Sayın Erdoğan’ın akıl almaz hatalarını izlemeye devam ediyoruz… Son olayın nasıl geliştiğini özetleyeyim:
AK Parti Genel Başkanı ve Cumhurbaşkanı Recep Tayyip
Erdoğan, Süper Lig’de Galatasaray-Başakşehir arasında oynanan futbol müsabakası
öncesi, AK Parti Başakşehir İlçe Kongresinde, tribünlerdeki gençlere şöyle seslendi:
“Başakşehir stadyumunu doldurmaya hazır mıyız? Hah! Bak,
aniden bir sürpriz yaparım, Başakşehir’in bir maçına gelirim, ondan sonra orada
tribünleri boş görürsem, olmaz. Bir de bu akşam meselâ güzel bir ses gelirse,
tadına doyum olmaz, değil mi? Gelir mi gelir; hiç belli olmaz.”
İYİ Parti Genel Başkanı Meral Akşener, karşılaşma öncesi
yayınladığı tweet’inde, Cumhurbaşkanı Erdoğan’ın sözlerine şöyle tepki
gösterdi:
“Çok sayıda mesajdan, Sayın Erdoğan’ın AKP'li gençlere GS
karşısında açıkça Başakşehir yanında yer almalarını isteyen çağrısının
sporseverleri çok üzdüğünü gördüm. Bırakın gençler istediği takımı tutsun. Bırakın
futbol sahada oynansın ve futbol kulüplerinin renkleri kirlenmesin.”

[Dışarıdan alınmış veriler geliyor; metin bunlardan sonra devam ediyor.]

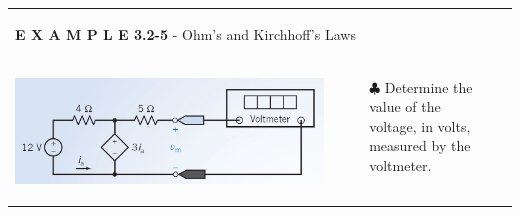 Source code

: \documentclass[aspectratio=169]{beamer}
\begin{document}
\begin{frame}[fragile]
\begin{tabular}{ll}
\begin{columns}[c]
				\textbf{E X A M P L E 3.2-5} -  Ohm’s and Kirchhoff’s Laws
			\end{columns}	
		 \\
			\begin{columns}
				\begin{column}{0.5\textwidth}  %
    					\begin{center}	
     						\includegraphics[width=1\textwidth]{figura5.JPG}
     					\end{center}	
				\end{column}
				\begin{column}{0.5\textwidth}  %
					\begin{itemize}
						\item[$\clubsuit$] Determine the value of the voltage, in volts, measured by the voltmeter.
					\end{itemize}
				\end{column}
			\end{columns}	
		
   		\end{tabular}
\end{frame}
\end{document}

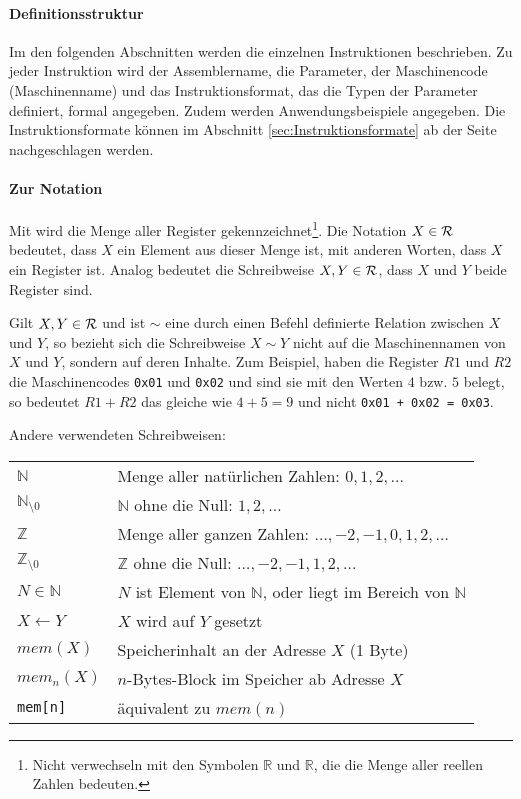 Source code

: \paragraph{Definitionsstruktur}
Im den folgenden Abschnitten werden die einzelnen Instruktionen beschrieben. Zu
jeder Instruktion wird der \gls{Assemblername}, die Parameter, der Maschinencode
(\gls{Maschinenname}) und das Instruktionsformat, das die Typen der Parameter
definiert, formal angegeben. Zudem werden Anwendungsbeispiele angegeben. Die
Instruktionsformate können im Abschnitt \ref{sec:Instruktionsformate} ab der
Seite \pageref{sec:Instruktionsformate} nachgeschlagen werden.

\paragraph{Zur Notation}
Mit \Reg\index{\Reg} wird die Menge aller Register
gekennzeichnet\footnote{Nicht verwechseln mit den Symbolen $\mathds{R}$ und
$\mathbb{R}$, die die Menge aller reellen Zahlen bedeuten.}.
Die Notation $X \in \mathcal{R}$ bedeutet, dass $X$ ein Element aus dieser Menge ist,
mit anderen Worten, dass $X$ ein Register ist. Analog bedeutet die
Schreibweise $X,Y \in \mathcal{R}$, dass $X$ und $Y$ beide Register sind.

Gilt $X, Y\in \mathcal{R}$ und ist $\sim$ eine durch einen Befehl definierte Relation
zwischen $X$ und $Y$, so bezieht sich die Schreibweise $X \sim Y$ nicht auf die
Maschinennamen von $X$ und $Y$, sondern auf deren Inhalte. Zum Beispiel, haben
die Register $R1$ und $R2$ die Maschinencodes \texttt{0x01} und \texttt{0x02}
und sind sie mit den Werten $4$ bzw. $5$ belegt, so bedeutet $R1 + R2$ das
gleiche wie $4 + 5 = 9$ und nicht \texttt{0x01 + 0x02 = 0x03}.

Andere verwendeten Schreibweisen:
\begin{center}
\begin{tabular}{l|l}\toprule
 $\mathds{N}$ & Menge aller natürlichen Zahlen: $0,1,2,\ldots$         \\
 $\mathds{N}_{\setminus 0}$ 
              & $\mathds{N}$ ohne die Null: $1,2,\ldots$               \\
 $\mathds{Z}$ & Menge aller ganzen Zahlen: $\ldots,-2,-1,0,1,2,\ldots$ \\
 $\mathds{Z}_{\setminus 0}$ 
              & $\mathds{Z}$ ohne die Null: $\ldots,-2,-1,1,2,\ldots$  \\
 $N \in \mathds{N}$
              & $N$ ist Element von $\mathds{N}$, oder liegt im Bereich von
              $\mathds{N}$                                             \\
 $X \gets Y$  & $X$ wird auf $Y$ gesetzt                               \\
 $mem(X)$     & Speicherinhalt an der Adresse $X$ (1 Byte)             \\
 $mem_{n}(X)$ & $n$-Bytes-Block im Speicher ab Adresse $X$             \\
 \texttt{mem[n]}
              & äquivalent zu $mem(n)$                                 \\
\bottomrule
\end{tabular}
\end{center}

Maç bu akşam Türk Telekom Stadı’nda oynandı ve Erdoğan’ın “güzel
bir ses gelirse tadına doyum olmaz” sözüne karşılık, tribünleri dolduran 50 bin
kişi, hep birlikte “Mustafa Kemal’in askerleriyiz” diye slogan attılar… Karşılaşma,
2-0 Galatasaray’ın galibiyetiyle sonuçlandı.
Meral Akşener de yeni bir tweet ile skoru şöyle yazdı:
“Galatasaray 2-Recep Tayyip Erdoğan 0”
Cumhurbaşkanı Erdoğan’ın, futbol maçına siyasî bir rekabet
karıştıran sözleri sebebiyle bu sonuç, Erdoğan açısından sadece futbol
sahasında değil, siyasî arenada da bir yenilgiye dönüşmüş oldu. Gençliğinden
beri siyasetin içinde, 15 yıldır da iktidarda olan tecrübe sahibi bir siyasî
lider, neden böyle tehlikeli hamleler yapar, anlayabilmek mümkün değil. Futbol
stadyumları gibi gerilim yüklü alanlara siyasî rekabetin ateşini atmak, futbolu
siyasallaştırmak, içinde bulunduğumuz gergin dönemde, tecrübeli bir liderin
asla yapmaması gereken işler.
Sayın Erdoğan, Başakşehir kongresinde o sözleri söylemiş
olmasa, belki de bu gün o stadyumda 50 bin kişi, “Mustafa Kemal’in askerleriyiz”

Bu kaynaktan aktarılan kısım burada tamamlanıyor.